There was no correlation between urine BFP and serum BFP.
The positive rate of both urinary BFP and serum BFP by Combination assay was improved to 70% in urological cancer. By breakdown, renal cancer improved to 83% (5/6), prostate cancer to 50% (4/8), and testicular cancer to 100% (1/1).

In addition, the effect of hematuria on BFP was examined, but there was no correlation between red blood cell count in urine sediment and urinary BFP.
Hemolysis urine was observed in two cases of cystitis and benign prostatic hyperplasia,
Urinary BFP values were 164.7 ng / ml and 14.9 ng / ml, respectively.

[Effect] Thus, urine BFP shows a high positive rate in urological cancer,
In particular, it is considered to be a tumor marker highly specific to bladder cancer and ureteral cancer.
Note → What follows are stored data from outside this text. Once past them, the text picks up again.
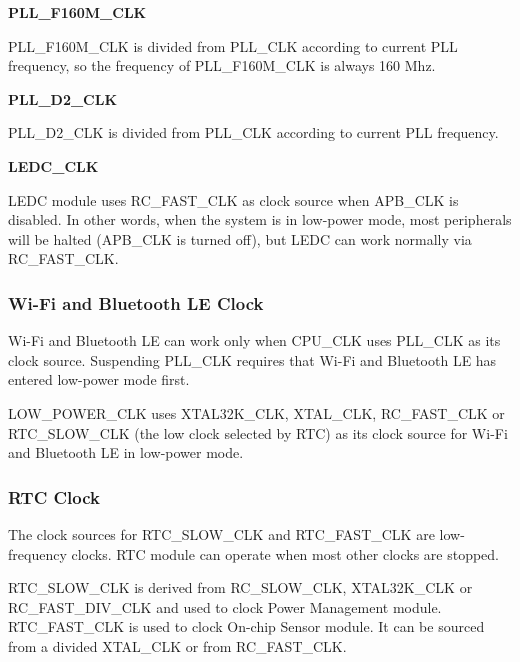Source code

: \documentclass[main\_\_EN.tex]{subfiles}
\begin{document}
\textbf{PLL\_F160M\_CLK}

PLL\_F160M\_CLK is divided from PLL\_CLK according to current PLL frequency, so the frequency of PLL\_F160M\_CLK is always 160 Mhz.  

\textbf{PLL\_D2\_CLK}

PLL\_D2\_CLK is divided from PLL\_CLK according to current PLL frequency.

\textbf{LEDC\_CLK}

LEDC module uses RC\_FAST\_CLK as clock source when APB\_CLK is disabled. In other words, when the system is in low-power mode, 
most peripherals will be halted (APB\_CLK is turned off), but LEDC can work normally via RC\_FAST\_CLK.

\subsubsection{Wi-Fi and Bluetooth LE Clock}
Wi-Fi and Bluetooth LE can work only when CPU\_CLK uses PLL\_CLK as its clock source. Suspending PLL\_CLK requires that Wi-Fi and Bluetooth LE has entered low-power mode first.

LOW\_POWER\_CLK uses XTAL32K\_CLK, XTAL\_CLK, RC\_FAST\_CLK or RTC\_SLOW\_CLK (the low clock selected by RTC) as its clock source for Wi-Fi and Bluetooth LE in low-power mode.

\subsubsection{RTC Clock}

The clock sources for RTC\_SLOW\_CLK and RTC\_FAST\_CLK are low-frequency clocks. RTC module can operate when most other clocks are stopped.

RTC\_SLOW\_CLK is derived from RC\_SLOW\_CLK, XTAL32K\_CLK or RC\_FAST\_DIV\_CLK and used to clock Power Management module. RTC\_FAST\_CLK is used to clock On-chip Sensor module. It can be sourced from a divided XTAL\_CLK or from RC\_FAST\_CLK.
\end{document}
Furthermore, Combinati of the method of the present invention with serum BFP
The on-assay markedly improved the positive rate in renal and prostate cancers, indicating high utility in the diagnosis of urological cancer.
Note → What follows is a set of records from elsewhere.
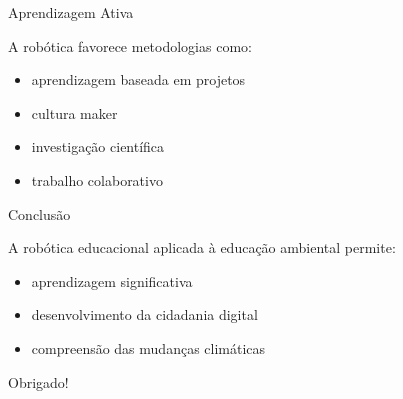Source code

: \documentclass{beamer}
\begin{document}
\begin{frame}{Aprendizagem Ativa}

A robótica favorece metodologias como:

\begin{itemize}
\item aprendizagem baseada em projetos
\item cultura maker
\item investigação científica
\item trabalho colaborativo
\end{itemize}

\bigskip

\centering
{}

\end{frame}

\begin{frame}{Conclusão}

A robótica educacional aplicada à educação ambiental permite:

\begin{itemize}
\item aprendizagem significativa
\item desenvolvimento da cidadania digital
\item compreensão das mudanças climáticas
\end{itemize}

\bigskip

\centering
{}

\end{frame}

\begin{frame}
\centering
\Huge Obrigado!
\end{frame}
\end{document}
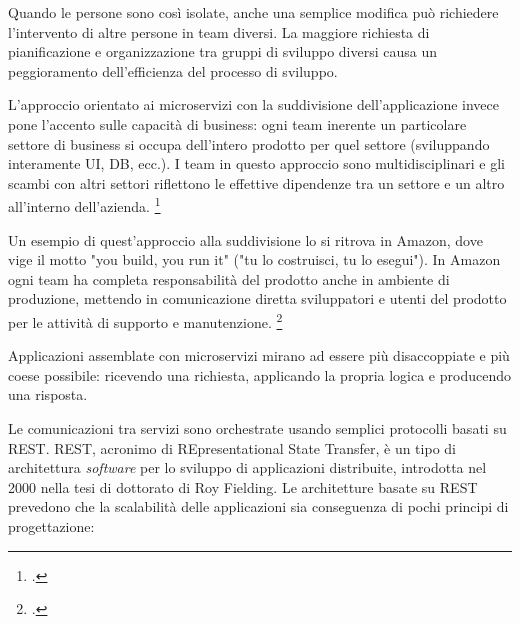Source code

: Quando le persone sono così isolate, anche una semplice modifica può richiedere l'intervento di altre persone in team diversi.
La maggiore richiesta di pianificazione e organizzazione tra gruppi di sviluppo diversi causa un peggioramento dell'efficienza del processo di sviluppo.

L'approccio orientato ai microservizi con la suddivisione dell'applicazione invece pone l'accento sulle capacità di business: ogni team inerente un particolare settore di business si occupa dell'intero prodotto per quel settore (sviluppando interamente UI, DB, ecc.).
I team in questo approccio sono multidisciplinari e gli scambi con altri settori riflettono le effettive dipendenze tra un settore e un altro all'interno dell'azienda.
\footcite{site:fowler-microservices}

Un esempio di quest'approccio alla suddivisione lo si ritrova in Amazon, dove vige il motto "you build, you run it" ("tu lo costruisci, tu lo esegui").
In Amazon ogni team ha completa responsabilità del prodotto anche in ambiente di produzione, mettendo in comunicazione diretta sviluppatori e utenti del prodotto per le attività di supporto e manutenzione.
\footcite{site:amazon-microservices}

Applicazioni assemblate con microservizi mirano ad essere più disaccoppiate e più coese possibile: ricevendo una richiesta, applicando la propria logica e producendo una risposta.

Le comunicazioni tra servizi sono orchestrate usando semplici protocolli basati su REST.
REST, acronimo di REpresentational State Transfer, è un tipo di architettura \emph{software} per lo sviluppo di applicazioni distribuite, introdotta nel 2000 nella tesi di dottorato di Roy Fielding.
Le architetture basate su REST prevedono che la scalabilità delle applicazioni sia conseguenza di pochi principi di progettazione:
As is clear from the above description, the measurement method of the present invention can provide extremely useful data in screening, diagnosis and follow-up of treatment for cancer, particularly urological cancer.

BRIEF DESCRIPTION OF THE DRAWINGS FIG. 1 shows urine and serum BF in healthy subjects and benign urological diseases
The measurement results of P are shown. FIG. 2 shows the measurement results of urine and serum BFP in urological cancer.

Claims (7)

(57) [Claims] 1. A method for detecting cancer, comprising measuring basic fetal protein contained in urine by immunoassay using an anti-basic fetal protein antibody. 2. The method according to claim 1, wherein said cancer is a urinary system cancer. 3. The method according to claim 2, wherein the urinary system cancer is bladder cancer, prostate cancer, ureteral cancer or kidney cancer. 4. The method according to claim 1, wherein said immunoassay is a sandwich method. 5. The method according to claim 4, wherein the anti-basic fetal protein antibodies are a first monoclonal antibody and a labeled second monoclonal antibody, each of which reacts with a different antigenic determinant of the basic fetal protein. Method. 6. The method according to claim 5, wherein said first monoclonal antibody is immobilized on a solid phase. 7. The method according to claim 5, wherein said second monoclonal antibody is labeled with an enzyme.